■ Records supplied:

◆ ◆ ◆ ◆

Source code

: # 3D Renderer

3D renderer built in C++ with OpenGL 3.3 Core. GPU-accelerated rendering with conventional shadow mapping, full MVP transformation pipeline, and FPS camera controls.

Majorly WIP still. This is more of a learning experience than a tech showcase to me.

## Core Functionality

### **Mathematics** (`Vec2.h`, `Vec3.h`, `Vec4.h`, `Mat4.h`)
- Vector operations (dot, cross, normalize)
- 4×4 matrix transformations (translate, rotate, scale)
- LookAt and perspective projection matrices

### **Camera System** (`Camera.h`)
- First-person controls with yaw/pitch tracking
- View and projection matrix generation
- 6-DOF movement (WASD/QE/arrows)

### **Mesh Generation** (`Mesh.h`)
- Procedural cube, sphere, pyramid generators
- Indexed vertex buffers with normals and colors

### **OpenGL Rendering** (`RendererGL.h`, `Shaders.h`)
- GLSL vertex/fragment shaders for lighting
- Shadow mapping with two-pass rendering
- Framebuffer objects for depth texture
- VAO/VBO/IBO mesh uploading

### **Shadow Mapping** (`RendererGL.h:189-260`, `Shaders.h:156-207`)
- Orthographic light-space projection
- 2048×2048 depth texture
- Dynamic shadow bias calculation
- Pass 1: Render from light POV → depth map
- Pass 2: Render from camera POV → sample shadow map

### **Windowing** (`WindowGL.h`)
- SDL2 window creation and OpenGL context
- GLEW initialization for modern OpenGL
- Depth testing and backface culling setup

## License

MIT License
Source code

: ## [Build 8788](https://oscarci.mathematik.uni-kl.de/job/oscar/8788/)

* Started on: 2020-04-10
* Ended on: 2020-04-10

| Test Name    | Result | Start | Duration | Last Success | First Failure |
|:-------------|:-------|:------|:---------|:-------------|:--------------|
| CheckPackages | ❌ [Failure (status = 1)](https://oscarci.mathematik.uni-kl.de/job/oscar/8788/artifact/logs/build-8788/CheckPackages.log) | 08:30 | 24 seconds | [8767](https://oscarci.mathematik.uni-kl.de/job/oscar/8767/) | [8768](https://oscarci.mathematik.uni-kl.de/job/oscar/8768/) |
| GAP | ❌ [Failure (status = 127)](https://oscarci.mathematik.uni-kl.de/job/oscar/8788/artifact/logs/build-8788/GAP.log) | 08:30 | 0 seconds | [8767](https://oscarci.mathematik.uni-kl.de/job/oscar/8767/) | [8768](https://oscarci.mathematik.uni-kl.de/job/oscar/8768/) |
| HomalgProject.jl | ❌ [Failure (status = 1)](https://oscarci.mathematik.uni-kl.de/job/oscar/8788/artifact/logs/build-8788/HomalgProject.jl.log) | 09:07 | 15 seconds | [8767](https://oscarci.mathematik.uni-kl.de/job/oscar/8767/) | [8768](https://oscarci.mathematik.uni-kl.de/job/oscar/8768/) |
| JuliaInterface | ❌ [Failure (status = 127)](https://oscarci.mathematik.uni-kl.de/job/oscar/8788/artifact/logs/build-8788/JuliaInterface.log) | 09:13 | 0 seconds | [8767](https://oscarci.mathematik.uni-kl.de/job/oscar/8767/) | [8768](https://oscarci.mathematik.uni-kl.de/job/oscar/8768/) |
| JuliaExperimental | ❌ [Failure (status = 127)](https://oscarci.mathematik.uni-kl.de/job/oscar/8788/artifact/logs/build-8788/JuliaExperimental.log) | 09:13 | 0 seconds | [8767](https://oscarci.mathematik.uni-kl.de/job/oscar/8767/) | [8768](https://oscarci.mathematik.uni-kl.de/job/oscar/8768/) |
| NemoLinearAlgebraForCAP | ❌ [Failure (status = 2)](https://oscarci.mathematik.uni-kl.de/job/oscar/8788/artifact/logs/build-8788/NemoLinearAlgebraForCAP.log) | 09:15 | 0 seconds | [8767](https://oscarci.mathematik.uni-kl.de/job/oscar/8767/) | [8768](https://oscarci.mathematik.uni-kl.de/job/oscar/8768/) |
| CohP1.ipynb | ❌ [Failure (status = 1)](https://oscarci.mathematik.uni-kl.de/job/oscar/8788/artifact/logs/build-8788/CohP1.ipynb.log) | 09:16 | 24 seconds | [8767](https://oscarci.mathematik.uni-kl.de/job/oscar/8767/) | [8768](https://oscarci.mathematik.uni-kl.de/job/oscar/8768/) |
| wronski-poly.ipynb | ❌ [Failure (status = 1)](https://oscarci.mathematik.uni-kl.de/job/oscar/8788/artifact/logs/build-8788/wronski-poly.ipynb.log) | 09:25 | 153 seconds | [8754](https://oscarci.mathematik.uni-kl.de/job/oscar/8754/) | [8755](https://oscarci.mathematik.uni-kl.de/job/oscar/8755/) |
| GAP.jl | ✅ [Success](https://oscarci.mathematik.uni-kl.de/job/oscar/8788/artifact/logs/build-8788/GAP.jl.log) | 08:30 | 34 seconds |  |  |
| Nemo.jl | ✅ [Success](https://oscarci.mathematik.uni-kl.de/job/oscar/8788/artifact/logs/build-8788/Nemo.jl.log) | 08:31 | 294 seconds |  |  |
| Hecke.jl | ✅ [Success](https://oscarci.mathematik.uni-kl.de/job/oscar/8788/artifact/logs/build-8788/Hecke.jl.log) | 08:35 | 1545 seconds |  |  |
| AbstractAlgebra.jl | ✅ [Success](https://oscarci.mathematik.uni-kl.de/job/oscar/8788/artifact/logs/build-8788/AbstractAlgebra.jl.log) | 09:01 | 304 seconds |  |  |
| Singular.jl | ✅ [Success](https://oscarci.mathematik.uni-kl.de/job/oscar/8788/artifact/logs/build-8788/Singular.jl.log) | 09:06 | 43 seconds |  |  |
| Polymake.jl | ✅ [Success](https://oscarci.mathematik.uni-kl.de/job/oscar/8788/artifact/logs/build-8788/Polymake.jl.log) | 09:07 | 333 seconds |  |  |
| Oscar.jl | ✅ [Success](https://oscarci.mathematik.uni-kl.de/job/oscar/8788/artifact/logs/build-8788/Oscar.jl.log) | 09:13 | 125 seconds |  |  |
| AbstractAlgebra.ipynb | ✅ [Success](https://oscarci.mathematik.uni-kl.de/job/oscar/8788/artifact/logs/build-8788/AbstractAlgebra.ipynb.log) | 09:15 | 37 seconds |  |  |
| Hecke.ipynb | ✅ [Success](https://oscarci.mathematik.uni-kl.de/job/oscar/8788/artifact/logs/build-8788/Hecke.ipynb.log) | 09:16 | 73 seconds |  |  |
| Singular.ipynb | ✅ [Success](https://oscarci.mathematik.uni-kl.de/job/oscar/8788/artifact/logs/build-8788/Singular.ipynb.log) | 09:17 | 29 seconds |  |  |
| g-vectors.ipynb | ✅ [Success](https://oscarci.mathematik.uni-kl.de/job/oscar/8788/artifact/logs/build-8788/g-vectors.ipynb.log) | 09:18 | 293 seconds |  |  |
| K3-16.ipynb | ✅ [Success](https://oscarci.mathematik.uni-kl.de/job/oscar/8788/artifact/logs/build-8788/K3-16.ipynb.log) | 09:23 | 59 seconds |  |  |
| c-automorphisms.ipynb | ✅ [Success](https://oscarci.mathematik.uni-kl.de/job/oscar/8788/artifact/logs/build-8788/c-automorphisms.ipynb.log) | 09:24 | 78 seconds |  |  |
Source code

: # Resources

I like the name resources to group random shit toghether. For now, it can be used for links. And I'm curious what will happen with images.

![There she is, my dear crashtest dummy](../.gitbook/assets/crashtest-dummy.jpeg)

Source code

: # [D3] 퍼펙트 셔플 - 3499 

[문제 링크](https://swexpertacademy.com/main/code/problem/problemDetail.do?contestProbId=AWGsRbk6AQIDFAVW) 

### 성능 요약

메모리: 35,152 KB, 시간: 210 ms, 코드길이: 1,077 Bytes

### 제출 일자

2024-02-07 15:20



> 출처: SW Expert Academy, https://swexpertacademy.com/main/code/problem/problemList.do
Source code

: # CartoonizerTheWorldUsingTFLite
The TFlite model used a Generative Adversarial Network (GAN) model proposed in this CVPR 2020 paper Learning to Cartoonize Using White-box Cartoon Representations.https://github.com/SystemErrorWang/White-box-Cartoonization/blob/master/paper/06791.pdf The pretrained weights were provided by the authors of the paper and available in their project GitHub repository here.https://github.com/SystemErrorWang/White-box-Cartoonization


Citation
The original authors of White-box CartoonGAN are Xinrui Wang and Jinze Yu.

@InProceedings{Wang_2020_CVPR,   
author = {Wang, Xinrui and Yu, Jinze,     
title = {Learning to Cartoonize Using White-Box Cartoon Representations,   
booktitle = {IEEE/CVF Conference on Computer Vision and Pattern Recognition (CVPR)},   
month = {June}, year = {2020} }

◆ ◆ ◆ ◆

■ What you should do:
Examine the records and pull out every line where the string "texture" occurs.

■ Task output:
- Framebuffer objects for depth texture
- 2048×2048 depth texture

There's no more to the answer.